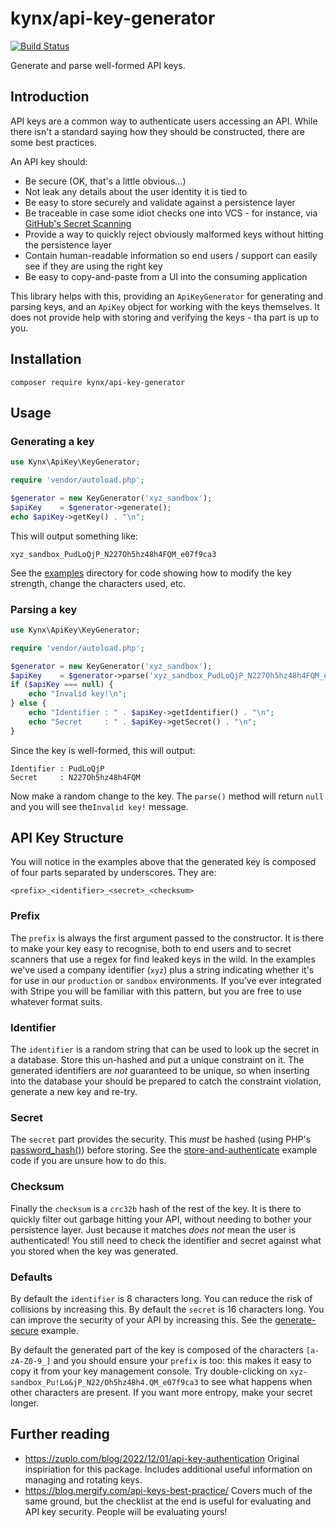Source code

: # kynx/api-key-generator

[![Build Status](https://github.com/kynx/api-key-generator/workflows/Continuous%20Integration/badge.svg)](https://github.com/kynx/api-key-generator/actions?query=workflow%3A"Continuous+Integration")

Generate and parse well-formed API keys.

## Introduction

API keys are a common way to authenticate users accessing an API. While there isn't a standard saying how they should be
constructed, there are some best practices.

An API key should:

* Be secure (OK, that's a little obvious...)
* Not leak any details about the user identity it is tied to
* Be easy to store securely and validate against a persistence layer
* Be traceable in case some idiot checks one into VCS - for instance, via [GitHub's Secret Scanning]
* Provide a way to quickly reject obviously malformed keys without hitting the persistence layer
* Contain human-readable information so end users / support can easily see if they are using the right key
* Be easy to copy-and-paste from a UI into the consuming application

This library helps with this, providing an `ApiKeyGenerator` for generating and parsing keys, and an `ApiKey` object
for working with the keys themselves. It does not provide help with storing and verifying the keys - tha part is up to
you.

## Installation

```commandline
composer require kynx/api-key-generator
```

## Usage

### Generating a key

```php
use Kynx\ApiKey\KeyGenerator;

require 'vendor/autoload.php';

$generator = new KeyGenerator('xyz_sandbox');
$apiKey    = $generator->generate();
echo $apiKey->getKey() . "\n";
```

This will output something like:

```text
xyz_sandbox_PudLoQjP_N227Oh5hz48h4FQM_e07f9ca3
```

See the [examples] directory for code showing how to modify the key strength, change the characters used, etc.

### Parsing a key

```php
use Kynx\ApiKey\KeyGenerator;

require 'vendor/autoload.php';

$generator = new KeyGenerator('xyz_sandbox');
$apiKey    = $generator->parse('xyz_sandbox_PudLoQjP_N227Oh5hz48h4FQM_e07f9ca3');
if ($apiKey === null) {
    echo "Invalid key!\n";
} else {
    echo "Identifier : " . $apiKey->getIdentifier() . "\n";
    echo "Secret     : " . $apiKey->getSecret() . "\n";
}
```

Since the key is well-formed, this will output:

```text
Identifier : PudLoQjP
Secret     : N227Oh5hz48h4FQM
```

Now make a random change to the key. The `parse()` method will return `null` and you will see the`Invalid key!`
message.

## API Key Structure

You will notice in the examples above that the generated key is composed of four parts separated by underscores. They
are:

```text
<prefix>_<identifier>_<secret>_<checksum>
```

### Prefix

The `prefix` is always the first argument passed to the constructor. It is there to make your key easy to recognise,
both to end users and to secret scanners that use a regex for find leaked keys in the wild. In the examples we've used a
company identifier (`xyz`) plus a string indicating whether it's for use in our `production` or `sandbox` environments.
If you've ever integrated with Stripe you will be familiar with this pattern, but you are free to use whatever format
suits.

### Identifier

The `identifier` is a random string that can be used to look up the secret in a database. Store this un-hashed and put
a unique constraint on it. The generated identifiers are _not_ guaranteed to be unique, so when inserting into the
database your should be prepared to catch the constraint violation, generate a new key and re-try.

### Secret

The `secret` part provides the security. This _must_ be hashed (using PHP's [password_hash()]) before storing. See the
[store-and-authenticate] example code if you are unsure how to do this.

### Checksum

Finally the `checksum` is a `crc32b` hash of the rest of the key. It is there to quickly filter out garbage hitting your
API, without needing to bother your persistence layer. Just because it matches _does not_ mean the user is
authenticated! You still need to check the identifier and secret against what you stored when the key was generated.

### Defaults

By default the `identifier` is 8 characters long. You can reduce the risk of collisions by increasing this. By default
the `secret` is 16 characters long. You can improve the security of your API by increasing this. See the
[generate-secure] example.

By default the generated part of the key is composed of the characters `[a-zA-Z0-9_]` and you should ensure your
`prefix` is too: this makes it easy to copy it from your key management console. Try double-clicking on
`xyz-sandbox_Pu!Lo&jP_N22/Oh5hz48h4.QM_e07f9ca3` to see what happens when other characters are present. If you want more
entropy, make your secret longer.

## Further reading

* <https://zuplo.com/blog/2022/12/01/api-key-authentication> Original inspiriation for this package. Includes additional
  useful information on managing and rotating keys.
* <https://blog.mergify.com/api-keys-best-practice/> Covers much of the same ground, but the checklist at the end is
  useful for evaluating and API key security. People will be evaluating yours!

[GitHub's Secret Scanning]: https://docs.github.com/en/code-security/secret-scanning/about-secret-scanning
[examples]: ./examples
[password_hash()]: https://www.php.net/password_hash
[store-and-authenticate]: ./examples/store-and-authenticate.php
[generate-secure]: ./examples/generate-secure.php
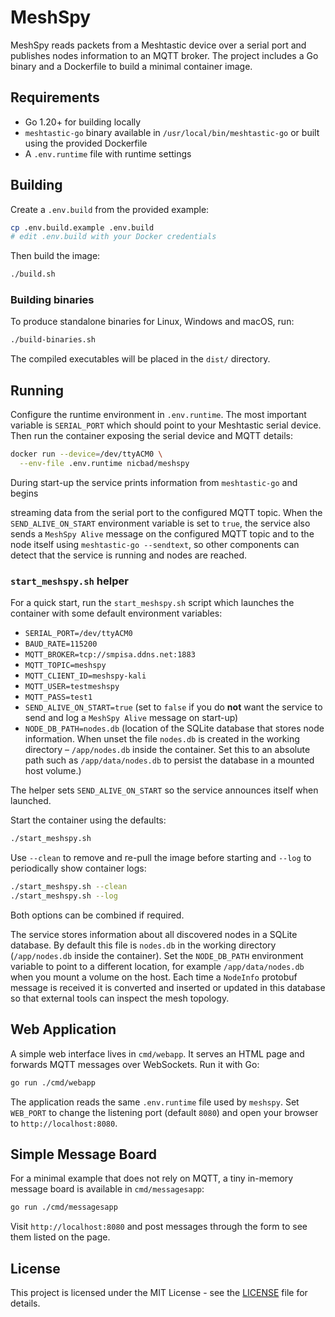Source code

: # MeshSpy

MeshSpy reads packets from a Meshtastic device over a serial port and publishes
nodes information to an MQTT broker. The project includes a Go binary and a
Dockerfile to build a minimal container image.

## Requirements

- Go 1.20+ for building locally
- `meshtastic-go` binary available in `/usr/local/bin/meshtastic-go` or built
  using the provided Dockerfile
- A `.env.runtime` file with runtime settings

## Building

Create a `.env.build` from the provided example:

```bash
cp .env.build.example .env.build
# edit .env.build with your Docker credentials
```

Then build the image:

```bash
./build.sh
```

### Building binaries

To produce standalone binaries for Linux, Windows and macOS, run:

```bash
./build-binaries.sh
```

The compiled executables will be placed in the `dist/` directory.


## Running

Configure the runtime environment in `.env.runtime`. The most important
variable is `SERIAL_PORT` which should point to your Meshtastic serial device.
Then run the container exposing the serial device and MQTT details:

```bash
docker run --device=/dev/ttyACM0 \
  --env-file .env.runtime nicbad/meshspy
```

During start-up the service prints information from `meshtastic-go` and begins

streaming data from the serial port to the configured MQTT topic. When the
`SEND_ALIVE_ON_START` environment variable is set to `true`, the service also
sends a `MeshSpy Alive` message on the configured MQTT topic and to the node
itself using `meshtastic-go --sendtext`, so other components can detect that
the service is running and nodes are reached.


### `start_meshspy.sh` helper

For a quick start, run the `start_meshspy.sh` script which launches the
container with some default environment variables:

- `SERIAL_PORT=/dev/ttyACM0`
- `BAUD_RATE=115200`
- `MQTT_BROKER=tcp://smpisa.ddns.net:1883`
- `MQTT_TOPIC=meshspy`
- `MQTT_CLIENT_ID=meshspy-kali`
- `MQTT_USER=testmeshspy`
- `MQTT_PASS=test1`
- `SEND_ALIVE_ON_START=true`
  (set to `false` if you do **not** want the service to send and log a `MeshSpy Alive`
  message on start-up)
- `NODE_DB_PATH=nodes.db`
  (location of the SQLite database that stores node information. When unset the
  file `nodes.db` is created in the working directory &ndash; `/app/nodes.db`
  inside the container. Set this to an absolute path such as
  `/app/data/nodes.db` to persist the database in a mounted host volume.)

The helper sets `SEND_ALIVE_ON_START` so the service announces itself when launched.

Start the container using the defaults:

```bash
./start_meshspy.sh
```

Use `--clean` to remove and re-pull the image before starting and `--log` to
periodically show container logs:

```bash
./start_meshspy.sh --clean
./start_meshspy.sh --log
```

Both options can be combined if required.

The service stores information about all discovered nodes in a SQLite database.
By default this file is `nodes.db` in the working directory (`/app/nodes.db`
inside the container). Set the `NODE_DB_PATH` environment variable to point to a
different location, for example `/app/data/nodes.db` when you mount a volume on
the host. Each time a
`NodeInfo` protobuf message is received it is converted and inserted or updated
in this database so that external tools can inspect the mesh topology.

## Web Application

A simple web interface lives in `cmd/webapp`. It serves an HTML page and
forwards MQTT messages over WebSockets. Run it with Go:

```bash
go run ./cmd/webapp
```

The application reads the same `.env.runtime` file used by `meshspy`. Set
`WEB_PORT` to change the listening port (default `8080`) and open your browser
to `http://localhost:8080`.

## Simple Message Board

For a minimal example that does not rely on MQTT, a tiny in-memory
message board is available in `cmd/messagesapp`:

```bash
go run ./cmd/messagesapp
```

Visit `http://localhost:8080` and post messages through the form to see
them listed on the page.

## License

This project is licensed under the MIT License - see the [LICENSE](LICENSE) file for details.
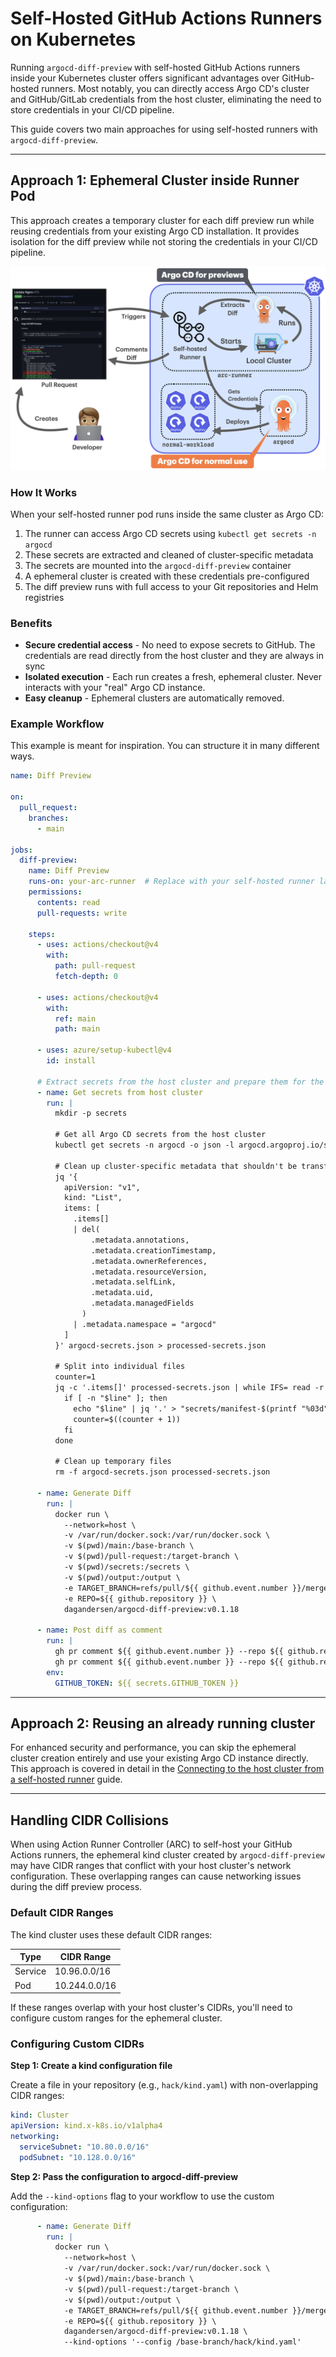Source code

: # Self-Hosted GitHub Actions Runners on Kubernetes

Running `argocd-diff-preview` with self-hosted GitHub Actions runners inside your Kubernetes cluster offers significant advantages over GitHub-hosted runners. Most notably, you can directly access Argo CD's cluster and GitHub/GitLab credentials from the host cluster, eliminating the need to store credentials in your CI/CD pipeline.

This guide covers two main approaches for using self-hosted runners with `argocd-diff-preview`.

---

## Approach 1: Ephemeral Cluster inside Runner Pod

This approach creates a temporary cluster for each diff preview run while reusing credentials from your existing Argo CD installation. It provides isolation for the diff preview while not storing the credentials in your CI/CD pipeline.

![](../assets/self-hosted-ephemeral.png)

### How It Works

When your self-hosted runner pod runs inside the same cluster as Argo CD:

1. The runner can access Argo CD secrets using `kubectl get secrets -n argocd`
2. These secrets are extracted and cleaned of cluster-specific metadata
3. The secrets are mounted into the `argocd-diff-preview` container
4. A ephemeral cluster is created with these credentials pre-configured
5. The diff preview runs with full access to your Git repositories and Helm registries

### Benefits

- **Secure credential access** - No need to expose secrets to GitHub. The credentials are read directly from the host cluster and they are always in sync
- **Isolated execution** - Each run creates a fresh, ephemeral cluster. Never interacts with your "real" Argo CD instance.
- **Easy cleanup** - Ephemeral clusters are automatically removed.

### Example Workflow

This example is meant for inspiration. You can structure it in many different ways.

```yaml title=".github/workflows/generate-diff.yml" linenums="1" hl_lines="11 30-67 76"
name: Diff Preview

on:
  pull_request:
    branches:
      - main

jobs:
  diff-preview:
    name: Diff Preview
    runs-on: your-arc-runner  # Replace with your self-hosted runner label
    permissions:
      contents: read
      pull-requests: write

    steps:
      - uses: actions/checkout@v4
        with:
          path: pull-request
          fetch-depth: 0

      - uses: actions/checkout@v4
        with:
          ref: main
          path: main

      - uses: azure/setup-kubectl@v4
        id: install

      # Extract secrets from the host cluster and prepare them for the ephemeral cluster
      - name: Get secrets from host cluster
        run: |
          mkdir -p secrets

          # Get all Argo CD secrets from the host cluster
          kubectl get secrets -n argocd -o json -l argocd.argoproj.io/secret-type > argocd-secrets.json

          # Clean up cluster-specific metadata that shouldn't be transferred
          jq '{
            apiVersion: "v1",
            kind: "List",
            items: [
              .items[] 
              | del(
                  .metadata.annotations,
                  .metadata.creationTimestamp,
                  .metadata.ownerReferences,
                  .metadata.resourceVersion,
                  .metadata.selfLink,
                  .metadata.uid,
                  .metadata.managedFields
                ) 
              | .metadata.namespace = "argocd"
            ]
          }' argocd-secrets.json > processed-secrets.json

          # Split into individual files
          counter=1
          jq -c '.items[]' processed-secrets.json | while IFS= read -r line; do
            if [ -n "$line" ]; then
              echo "$line" | jq '.' > "secrets/manifest-$(printf "%03d" $counter).json"
              counter=$((counter + 1))
            fi
          done

          # Clean up temporary files
          rm -f argocd-secrets.json processed-secrets.json

      - name: Generate Diff
        run: |
          docker run \
            --network=host \
            -v /var/run/docker.sock:/var/run/docker.sock \
            -v $(pwd)/main:/base-branch \
            -v $(pwd)/pull-request:/target-branch \
            -v $(pwd)/secrets:/secrets \
            -v $(pwd)/output:/output \
            -e TARGET_BRANCH=refs/pull/${{ github.event.number }}/merge \
            -e REPO=${{ github.repository }} \
            dagandersen/argocd-diff-preview:v0.1.18

      - name: Post diff as comment
        run: |
          gh pr comment ${{ github.event.number }} --repo ${{ github.repository }} --body-file output/diff.md --edit-last || \
          gh pr comment ${{ github.event.number }} --repo ${{ github.repository }} --body-file output/diff.md
        env:
          GITHUB_TOKEN: ${{ secrets.GITHUB_TOKEN }}
```

---

## Approach 2: Reusing an already running cluster

For enhanced security and performance, you can skip the ephemeral cluster creation entirely and use your existing Argo CD instance directly. This approach is covered in detail in the [Connecting to the host cluster from a self-hosted runner](../reusing-clusters/self-hosted-gh-runner.md) guide.

---

## Handling CIDR Collisions

When using Action Runner Controller (ARC) to self-host your GitHub Actions runners, the ephemeral kind cluster created by `argocd-diff-preview` may have CIDR ranges that conflict with your host cluster's network configuration. These overlapping ranges can cause networking issues during the diff preview process.

### Default CIDR Ranges

The kind cluster uses these default CIDR ranges:

| Type    | CIDR Range    |
| ------- | ------------- |
| Service | 10.96.0.0/16  |
| Pod     | 10.244.0.0/16 |

If these ranges overlap with your host cluster's CIDRs, you'll need to configure custom ranges for the ephemeral cluster.

### Configuring Custom CIDRs

**Step 1: Create a kind configuration file**

Create a file in your repository (e.g., `hack/kind.yaml`) with non-overlapping CIDR ranges:

```yaml title="hack/kind.yaml"
kind: Cluster
apiVersion: kind.x-k8s.io/v1alpha4
networking:
  serviceSubnet: "10.80.0.0/16"
  podSubnet: "10.128.0.0/16"
```

**Step 2: Pass the configuration to argocd-diff-preview**

Add the `--kind-options` flag to your workflow to use the custom configuration:

```yaml title=".github/workflows/generate-diff.yml" hl_lines="17"
      - name: Generate Diff
        run: |
          docker run \
            --network=host \
            -v /var/run/docker.sock:/var/run/docker.sock \
            -v $(pwd)/main:/base-branch \
            -v $(pwd)/pull-request:/target-branch \
            -v $(pwd)/output:/output \
            -e TARGET_BRANCH=refs/pull/${{ github.event.number }}/merge \
            -e REPO=${{ github.repository }} \
            dagandersen/argocd-diff-preview:v0.1.18 \
            --kind-options '--config /base-branch/hack/kind.yaml'
```
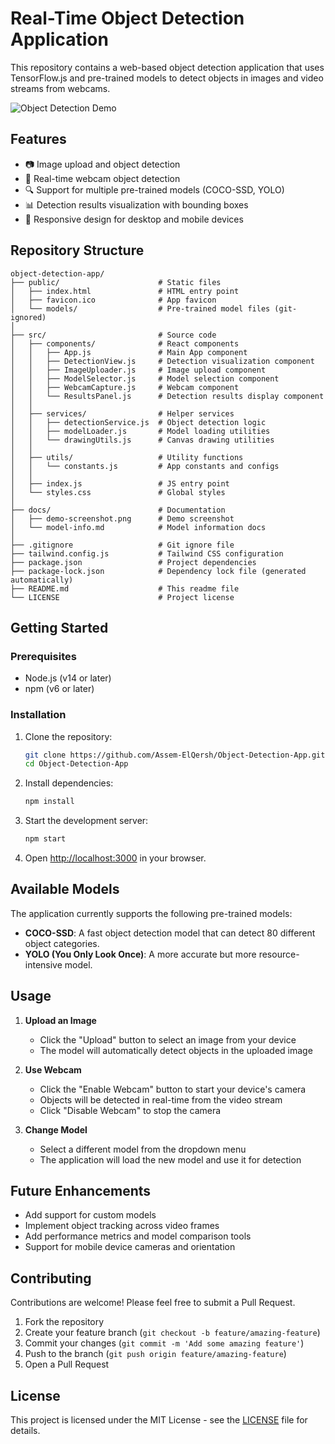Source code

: # Real-Time Object Detection Application

This repository contains a web-based object detection application that uses TensorFlow.js and pre-trained models to detect objects in images and video streams from webcams.

![Object Detection Demo](docs/demo-screenshot.png)

## Features

- 📷 Image upload and object detection
- 🎥 Real-time webcam object detection
- 🔍 Support for multiple pre-trained models (COCO-SSD, YOLO)
- 📊 Detection results visualization with bounding boxes
- 📱 Responsive design for desktop and mobile devices

## Repository Structure

```
object-detection-app/
├── public/                      # Static files
│   ├── index.html               # HTML entry point
│   ├── favicon.ico              # App favicon
│   └── models/                  # Pre-trained model files (git-ignored)
│
├── src/                         # Source code
│   ├── components/              # React components
│   │   ├── App.js               # Main App component
│   │   ├── DetectionView.js     # Detection visualization component
│   │   ├── ImageUploader.js     # Image upload component
│   │   ├── ModelSelector.js     # Model selection component
│   │   ├── WebcamCapture.js     # Webcam component
│   │   └── ResultsPanel.js      # Detection results display component
│   │
│   ├── services/                # Helper services
│   │   ├── detectionService.js  # Object detection logic
│   │   ├── modelLoader.js       # Model loading utilities
│   │   └── drawingUtils.js      # Canvas drawing utilities
│   │
│   ├── utils/                   # Utility functions
│   │   └── constants.js         # App constants and configs
│   │
│   ├── index.js                 # JS entry point
│   └── styles.css               # Global styles
│
├── docs/                        # Documentation
│   ├── demo-screenshot.png      # Demo screenshot
│   └── model-info.md            # Model information docs
│
├── .gitignore                   # Git ignore file
├── tailwind.config.js           # Tailwind CSS configuration
├── package.json                 # Project dependencies
├── package-lock.json            # Dependency lock file (generated automatically)
├── README.md                    # This readme file
└── LICENSE                      # Project license
```

## Getting Started

### Prerequisites

- Node.js (v14 or later)
- npm (v6 or later)

### Installation

1. Clone the repository:
   ```bash
   git clone https://github.com/Assem-ElQersh/Object-Detection-App.git
   cd Object-Detection-App
   ```

2. Install dependencies:
   ```bash
   npm install
   ```

3. Start the development server:
   ```bash
   npm start
   ```

4. Open [http://localhost:3000](http://localhost:3000) in your browser.

## Available Models

The application currently supports the following pre-trained models:

- **COCO-SSD**: A fast object detection model that can detect 80 different object categories.
- **YOLO (You Only Look Once)**: A more accurate but more resource-intensive model.

## Usage

1. **Upload an Image**
   - Click the "Upload" button to select an image from your device
   - The model will automatically detect objects in the uploaded image

2. **Use Webcam**
   - Click the "Enable Webcam" button to start your device's camera
   - Objects will be detected in real-time from the video stream
   - Click "Disable Webcam" to stop the camera

3. **Change Model**
   - Select a different model from the dropdown menu
   - The application will load the new model and use it for detection

## Future Enhancements

- Add support for custom models
- Implement object tracking across video frames
- Add performance metrics and model comparison tools
- Support for mobile device cameras and orientation

## Contributing

Contributions are welcome! Please feel free to submit a Pull Request.

1. Fork the repository
2. Create your feature branch (`git checkout -b feature/amazing-feature`)
3. Commit your changes (`git commit -m 'Add some amazing feature'`)
4. Push to the branch (`git push origin feature/amazing-feature`)
5. Open a Pull Request

## License

This project is licensed under the MIT License - see the [LICENSE](https://github.com/Assem-ElQersh/Object-Detection-App/blob/main/LICENSE) file for details.
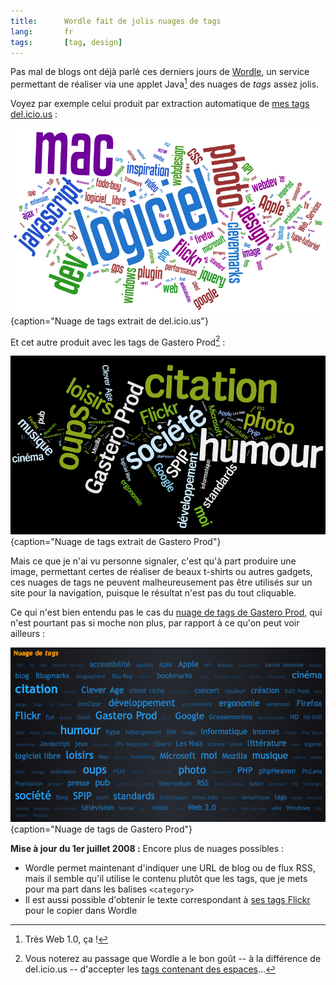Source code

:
 ```yaml
---
title:      Wordle fait de jolis nuages de tags
lang:       fr
tags:       [tag, design]
---
```


Pas mal de blogs ont déjà parlé ces derniers jours de [Wordle](http://wordle.net/), un service permettant de réaliser via une applet Java[^1] des nuages de *tags* assez jolis.

[^1]: Très Web 1.0, ça !

Voyez par exemple celui produit par extraction automatique de [mes tags del.icio.us](http://del.icio.us/nhoizey) :

![](wordle-delicious.png){caption="Nuage de tags extrait de del.icio.us"}


Et cet autre produit avec les tags de Gastero Prod[^2] :

![](wordle-gasteroprod.png){caption="Nuage de tags extrait de Gastero Prod"}


Mais ce que je n'ai vu personne signaler, c'est qu'à part produire une image, permettant certes de réaliser de beaux t-shirts ou autres gadgets, ces nuages de tags ne peuvent malheureusement pas être utilisés sur un site pour la navigation, puisque le résultat n'est pas du tout cliquable.

Ce qui n'est bien entendu pas le cas du [nuage de tags de Gastero Prod](http://www.gasteroprod.com/#tagscloud), qui n'est pourtant pas si moche non plus, par rapport à ce qu'on peut voir ailleurs :

![](nuage-de-tags-gastero-prod.png){caption="Nuage de tags de Gastero Prod"}


**Mise à jour du 1er juillet 2008 :** Encore plus de nuages possibles :

- Wordle permet maintenant d'indiquer une URL de blog ou de flux RSS, mais il semble qu'il utilise le contenu plutôt que les tags, que je mets pour ma part dans les balises `<category>`
- Il est aussi possible d'obtenir le texte correspondant à [ses tags Flickr](http://www.fluffykittens.com/wordle/) pour le copier dans Wordle


[^2]: Vous noterez au passage que Wordle a le bon goût -- à la différence de del.icio.us -- d'accepter les [tags contenant des espaces](http://wordle.net/faq#space)…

------------------------------------------------

▶ [TASK DIRECTIONS]:
The line with "a little obvious...)" ends the range, and the first line of the data begins it; repeat exactly those lines and nothing more, omitting pictures.

▶ [RESPONSE TO THE EXERCISE]:
Source code

: # kynx/api-key-generator

[![Build Status](https://github.com/kynx/api-key-generator/workflows/Continuous%20Integration/badge.svg)](https://github.com/kynx/api-key-generator/actions?query=workflow%3A"Continuous+Integration")

Generate and parse well-formed API keys.

## Introduction

API keys are a common way to authenticate users accessing an API. While there isn't a standard saying how they should be
constructed, there are some best practices.

An API key should:

* Be secure (OK, that's a little obvious...)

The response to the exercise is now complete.